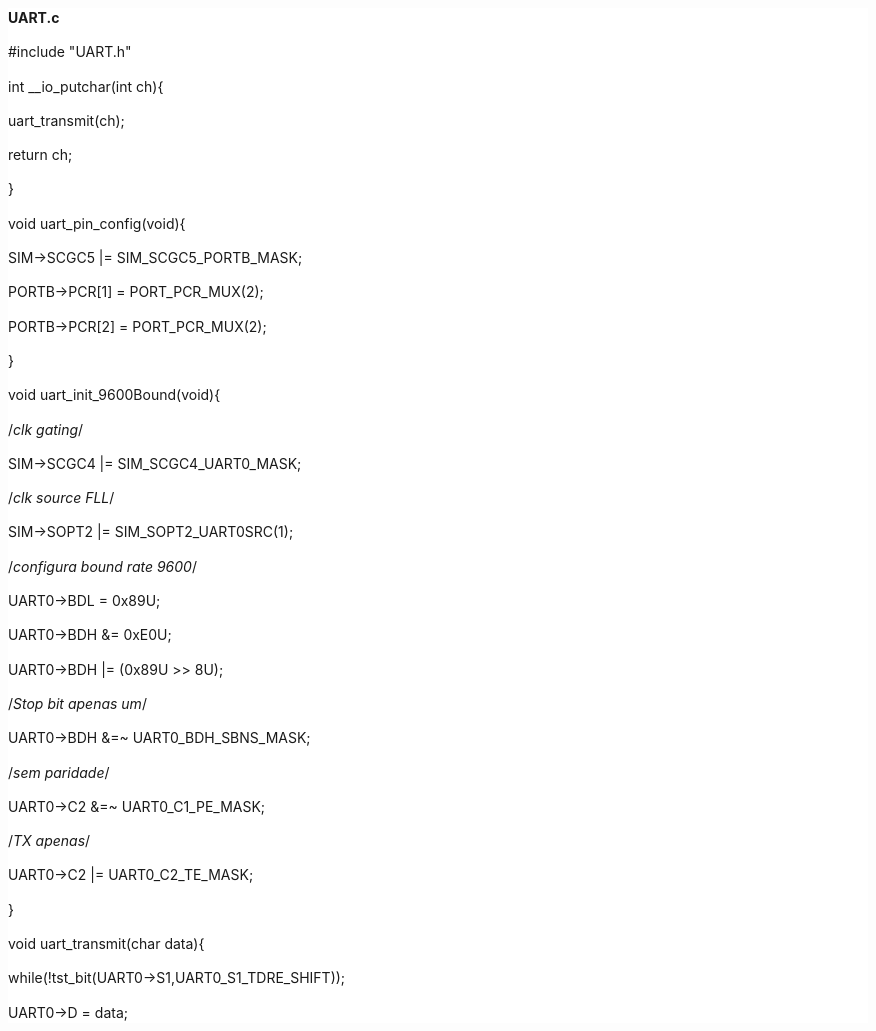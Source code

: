**UART.c**

  

#include  "UART.h"

  

int  __io_putchar(int ch){

uart_transmit(ch);

return ch;

}

  

void  uart_pin_config(void){

SIM->SCGC5 |= SIM_SCGC5_PORTB_MASK;

PORTB->PCR[1] = PORT_PCR_MUX(2);

PORTB->PCR[2] = PORT_PCR_MUX(2);

}

void  uart_init_9600Bound(void){

/*clk gating*/

SIM->SCGC4 |= SIM_SCGC4_UART0_MASK;

/*clk source FLL*/

SIM->SOPT2 |= SIM_SOPT2_UART0SRC(1);

/*configura bound rate 9600*/

UART0->BDL = 0x89U;

UART0->BDH &= 0xE0U;

UART0->BDH |= (0x89U >> 8U);

/*Stop bit apenas  um*/

UART0->BDH &=~ UART0_BDH_SBNS_MASK;

/*sem  paridade*/

UART0->C2 &=~ UART0_C1_PE_MASK;

/*TX apenas*/

UART0->C2 |= UART0_C2_TE_MASK;

  

}

void  uart_transmit(char data){

while(!tst_bit(UART0->S1,UART0_S1_TDRE_SHIFT));

UART0->D = data;
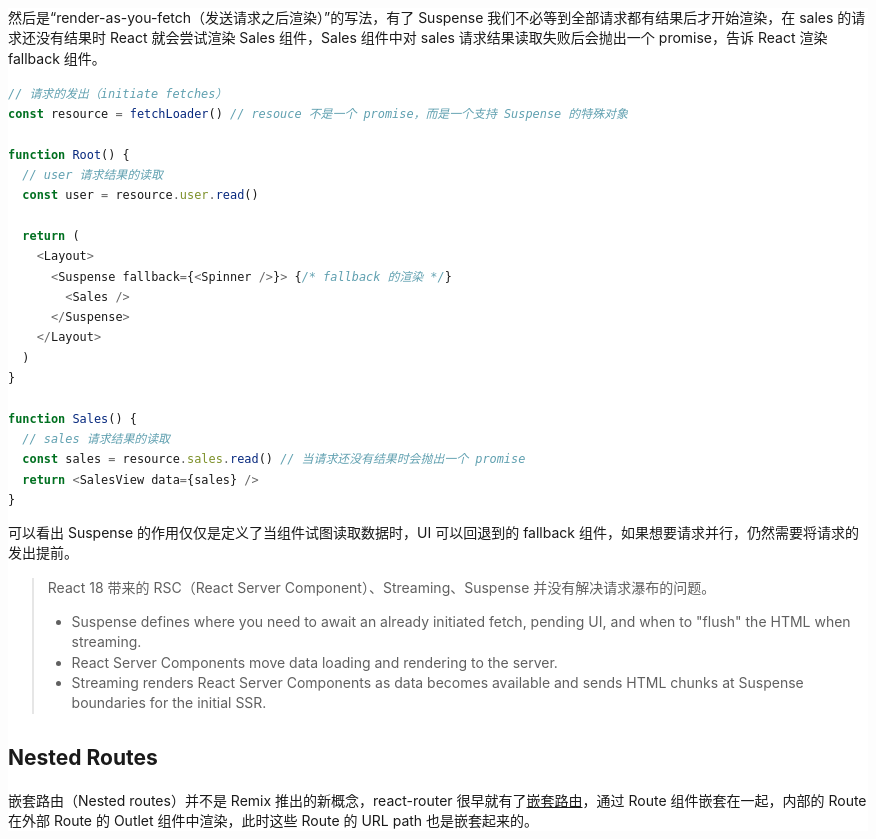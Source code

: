然后是“render-as-you-fetch（发送请求之后渲染）”的写法，有了 Suspense 我们不必等到全部请求都有结果后才开始渲染，在 sales 的请求还没有结果时 React 就会尝试渲染 Sales 组件，Sales 组件中对 sales 请求结果读取失败后会抛出一个 promise，告诉 React 渲染 fallback 组件。

```js
// 请求的发出（initiate fetches）
const resource = fetchLoader() // resouce 不是一个 promise，而是一个支持 Suspense 的特殊对象

function Root() {
  // user 请求结果的读取
  const user = resource.user.read()

  return (
    <Layout>
      <Suspense fallback={<Spinner />}> {/* fallback 的渲染 */}
        <Sales />
      </Suspense>
    </Layout>
  )
}

function Sales() {
  // sales 请求结果的读取
  const sales = resource.sales.read() // 当请求还没有结果时会抛出一个 promise
  return <SalesView data={sales} />
}
```

可以看出 Suspense 的作用仅仅是定义了当组件试图读取数据时，UI 可以回退到的 fallback 组件，如果想要请求并行，仍然需要将请求的发出提前。

> React 18 带来的 RSC（React Server Component）、Streaming、Suspense 并没有解决请求瀑布的问题。
>
> - Suspense defines where you need to await an already initiated fetch, pending UI, and when to "flush" the HTML when streaming.
> - React Server Components move data loading and rendering to the server.
> - Streaming renders React Server Components as data becomes available and sends HTML chunks at Suspense boundaries for the initial SSR.

## Nested Routes

嵌套路由（Nested routes）并不是 Remix 推出的新概念，react-router 很早就有了[嵌套路由][4]，通过 Route 组件嵌套在一起，内部的 Route 在外部 Route 的 Outlet 组件中渲染，此时这些 Route 的 URL path 也是嵌套起来的。


[1]: https://youtu.be/95B8mnhzoCM
[2]: https://github.com/ryanflorence
[3]: https://17.reactjs.org/docs/concurrent-mode-suspense.html
[4]: https://reactrouter.com/docs/en/v6/getting-started/tutorial#nested-routes
[5]: https://web.dev/i18n/zh/cls
[6]: https://remix.run/docs/en/v1/tutorials/jokes#prefetching
[7]: https://remix.run/docs/en/v1/api/remix#prefetchpagelinks-
[8]: https://remix.run/blog/remixing-react-router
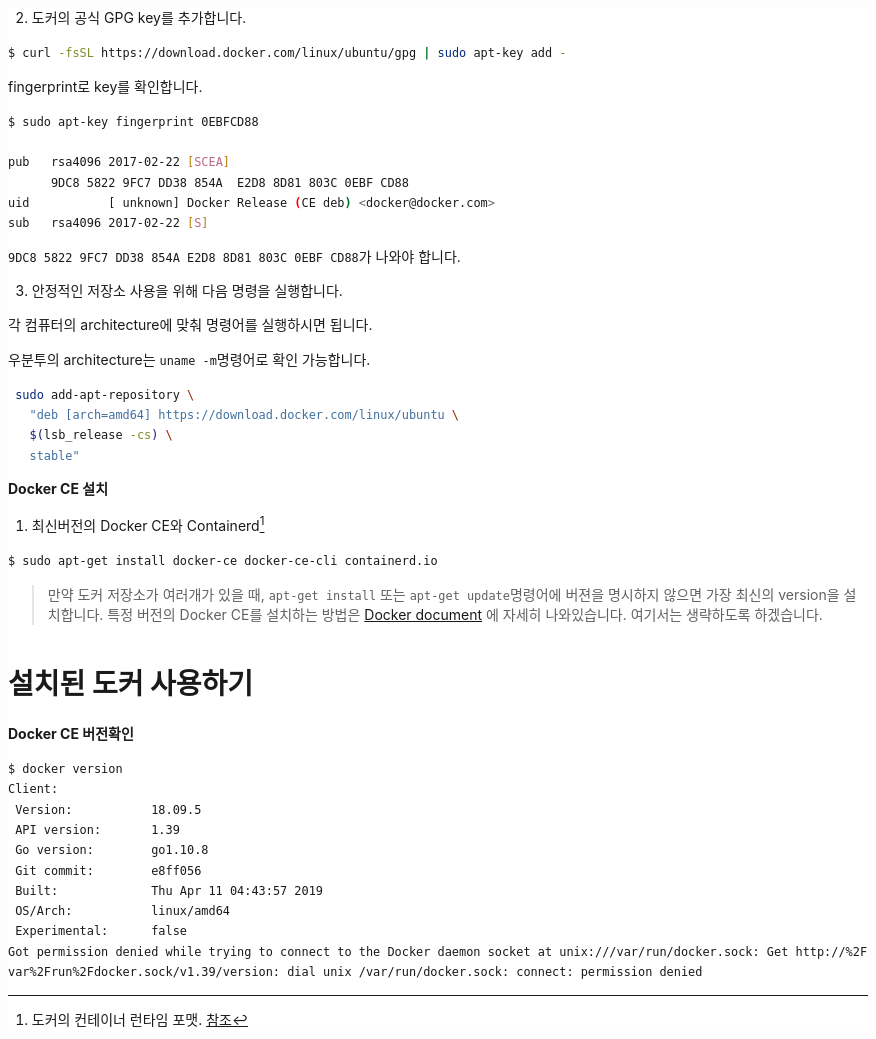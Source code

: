  

2. 도커의 공식 GPG key를 추가합니다. 

```bash
$ curl -fsSL https://download.docker.com/linux/ubuntu/gpg | sudo apt-key add -
```

fingerprint로 key를 확인합니다.

```bash
$ sudo apt-key fingerprint 0EBFCD88

pub   rsa4096 2017-02-22 [SCEA]
      9DC8 5822 9FC7 DD38 854A  E2D8 8D81 803C 0EBF CD88
uid           [ unknown] Docker Release (CE deb) <docker@docker.com>
sub   rsa4096 2017-02-22 [S]
```

`9DC8 5822 9FC7 DD38 854A E2D8 8D81 803C 0EBF CD88`가 나와야 합니다. 



3. 안정적인 저장소 사용을 위해 다음 명령을 실행합니다.

각 컴퓨터의 architecture에 맞춰 명령어를 실행하시면 됩니다.

우분투의 architecture는 `uname -m`명령어로 확인 가능합니다.

```bash
 sudo add-apt-repository \
   "deb [arch=amd64] https://download.docker.com/linux/ubuntu \
   $(lsb_release -cs) \
   stable"
```



**Docker CE 설치**

1. 최신버전의 Docker CE와 Containerd[^2]

```bash
$ sudo apt-get install docker-ce docker-ce-cli containerd.io 
```

 


> 만약 도커 저장소가 여러개가 있을 때,  `apt-get install` 또는 `apt-get update`명령어에 버젼을 명시하지 않으면 가장 최신의 version을 설치합니다. 
> 특정 버전의 Docker CE를 설치하는 방법은 [Docker document]() 에 자세히 나와있습니다. 여기서는 생략하도록 하겠습니다.



# 설치된 도커 사용하기

**Docker CE 버전확인**

```bash
$ docker version
Client:
 Version:           18.09.5
 API version:       1.39
 Go version:        go1.10.8
 Git commit:        e8ff056
 Built:             Thu Apr 11 04:43:57 2019
 OS/Arch:           linux/amd64
 Experimental:      false
Got permission denied while trying to connect to the Docker daemon socket at unix:///var/run/docker.sock: Get http://%2Fvar%2Frun%2Fdocker.sock/v1.39/version: dial unix /var/run/docker.sock: connect: permission denied
```


[^2]: 도커의 컨테이너 런타임 포맷. [참조](<https://m.blog.naver.com/PostView.nhn?blogId=alice_k106&logNo=220972654815&proxyReferer=https%3A%2F%2Fwww.google.com%2F>)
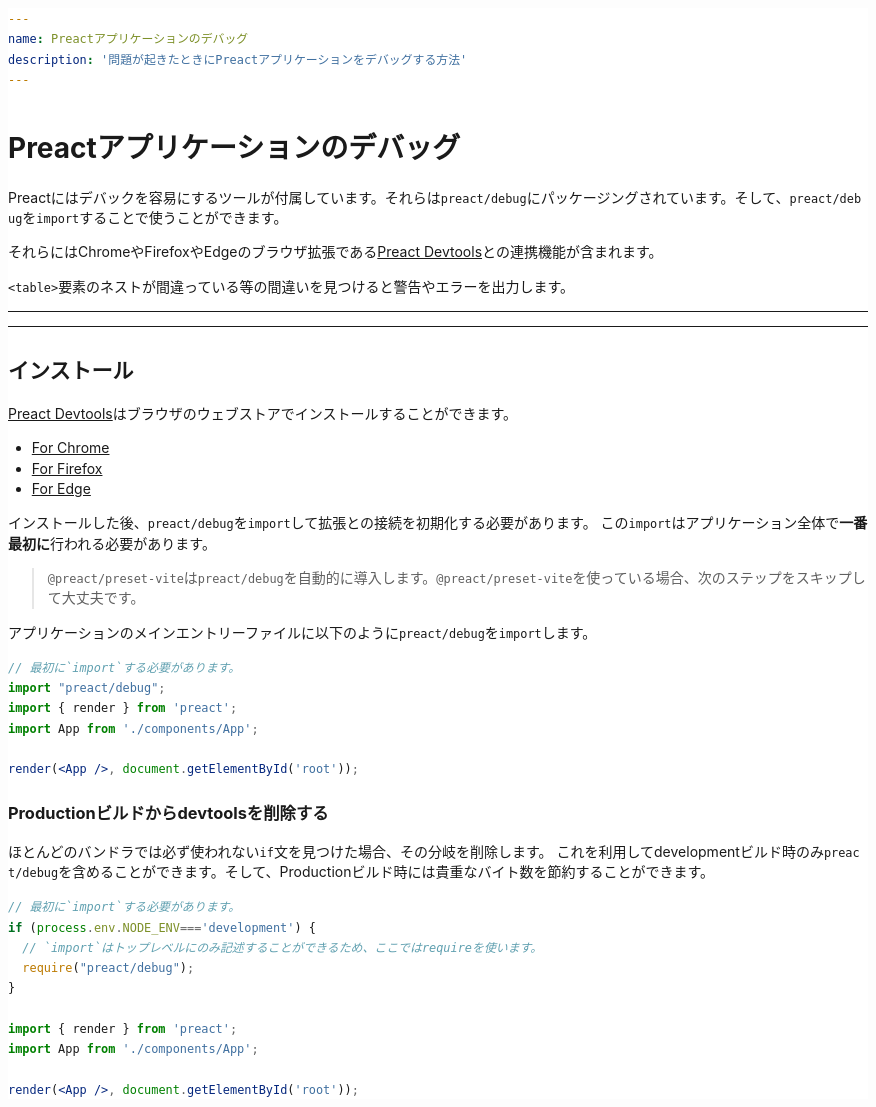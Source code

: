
 ```yaml
---
name: Preactアプリケーションのデバッグ
description: '問題が起きたときにPreactアプリケーションをデバッグする方法'
---
```


# Preactアプリケーションのデバッグ

Preactにはデバックを容易にするツールが付属しています。それらは`preact/debug`にパッケージングされています。そして、`preact/debug`を`import`することで使うことができます。

それらにはChromeやFirefoxやEdgeのブラウザ拡張である[Preact Devtools]との連携機能が含まれます。

`<table>`要素のネストが間違っている等の間違いを見つけると警告やエラーを出力します。

---

<div><toc></toc></div>

---

## インストール

[Preact Devtools]はブラウザのウェブストアでインストールすることができます。

- [For Chrome](https://chrome.google.com/webstore/detail/preact-developer-tools/ilcajpmogmhpliinlbcdebhbcanbghmd)
- [For Firefox](https://addons.mozilla.org/en-US/firefox/addon/preact-devtools/)
- [For Edge](https://microsoftedge.microsoft.com/addons/detail/hdkhobcafnfejjieimdkmjaiihkjpmhk)

インストールした後、`preact/debug`を`import`して拡張との接続を初期化する必要があります。
この`import`はアプリケーション全体で**一番最初に**行われる必要があります。

> `@preact/preset-vite`は`preact/debug`を自動的に導入します。`@preact/preset-vite`を使っている場合、次のステップをスキップして大丈夫です。

アプリケーションのメインエントリーファイルに以下のように`preact/debug`を`import`します。

```jsx
// 最初に`import`する必要があります。
import "preact/debug";
import { render } from 'preact';
import App from './components/App';

render(<App />, document.getElementById('root'));
```

### Productionビルドからdevtoolsを削除する

ほとんどのバンドラでは必ず使われない`if`文を見つけた場合、その分岐を削除します。
これを利用してdevelopmentビルド時のみ`preact/debug`を含めることができます。そして、Productionビルド時には貴重なバイト数を節約することができます。

```jsx
// 最初に`import`する必要があります。
if (process.env.NODE_ENV==='development') {
  // `import`はトップレベルにのみ記述することができるため、ここではrequireを使います。
  require("preact/debug");
}

import { render } from 'preact';
import App from './components/App';

render(<App />, document.getElementById('root'));
```


[Preact Devtools]: https://preactjs.github.io/preact-devtools/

________

• _Try it_:
Wherever "data" appears in the listing, report the line it is on.

• _Output for this exercise_:
void  uart_transmit(char data){
UART0->D = data;
  return <SalesView data={sales} />
> - React Server Components move data loading and rendering to the server.
> - Streaming renders React Server Components as data becomes available and sends HTML chunks at Suspense boundaries for the initial SSR.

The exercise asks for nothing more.